The WW title situation following Penn’s departure created a gap that Hughes eventually filled by winning the vacant belt at UFC 50 against Frank Trigg. The division’s instability between UFC 46 and UFC 50 is one of the early Zuffa era’s messier storylines.
FAQ
Did Tim Sylvia tap when Frank Mir broke his arm?
No. The fight was stopped by referee Herb Dean when he saw the fracture in Sylvia’s forearm. Sylvia argued afterward that the stoppage was premature because he had not tapped and claimed he did not feel immediate pain. Medical examination confirmed both the radius and ulna were fractured.
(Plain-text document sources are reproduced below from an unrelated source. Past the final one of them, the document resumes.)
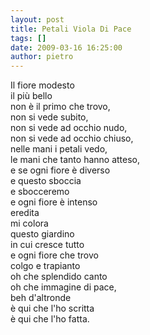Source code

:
 ```yaml
---
layout: post
title: Petali Viola Di Pace
tags: []
date: 2009-03-16 16:25:00
author: pietro
---
```

Il fiore modesto<br/>il più bello<br/>non è il primo che trovo,<br/>non si vede subito,<br/>non si vede ad occhio nudo,<br/>non si vede ad occhio chiuso,<br/>nelle mani i petali vedo,<br/>le mani che tanto hanno atteso,<br/>e se ogni fiore è diverso<br/>e questo sboccia<br/>e sbocceremo<br/>e ogni fiore è intenso<br/>eredita<br/>mi colora<br/>questo giardino<br/>in cui cresce tutto<br/>e ogni fiore che trovo<br/>colgo e trapianto<br/>oh che splendido canto<br/>oh che immagine di pace,<br/>beh d'altronde<br/>è qui che l'ho scritta<br/>è qui che l'ho fatta.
Mir was awarded the win by technical submission.
How did UFC 48 beat UFC 47 in PPV buys despite a weaker main event?
Ken Shamrock’s PPV drawing power in 2004 was exceptional. He had built an audience through his WWE run between 1997 and 1999 and his UFC 40 fight with Tito Ortiz. His rematch with Kimo drew a larger audience than Liddell vs. Ortiz despite being considered a less technically significant fight. Shamrock’s mainstream recognition drove numbers that the Liddell/Ortiz rivalry hadn’t yet achieved.
What happened to Frank Mir after UFC 48?
Mir won the UFC Heavyweight Championship at UFC 48 in June 2004. In September 2004, he was involved in a severe motorcycle accident that caused significant injuries including nerve damage. He was unable to compete for nearly two years. Tim Sylvia won the vacant Heavyweight Championship in his absence. Mir eventually returned and won the HW title again later in his career.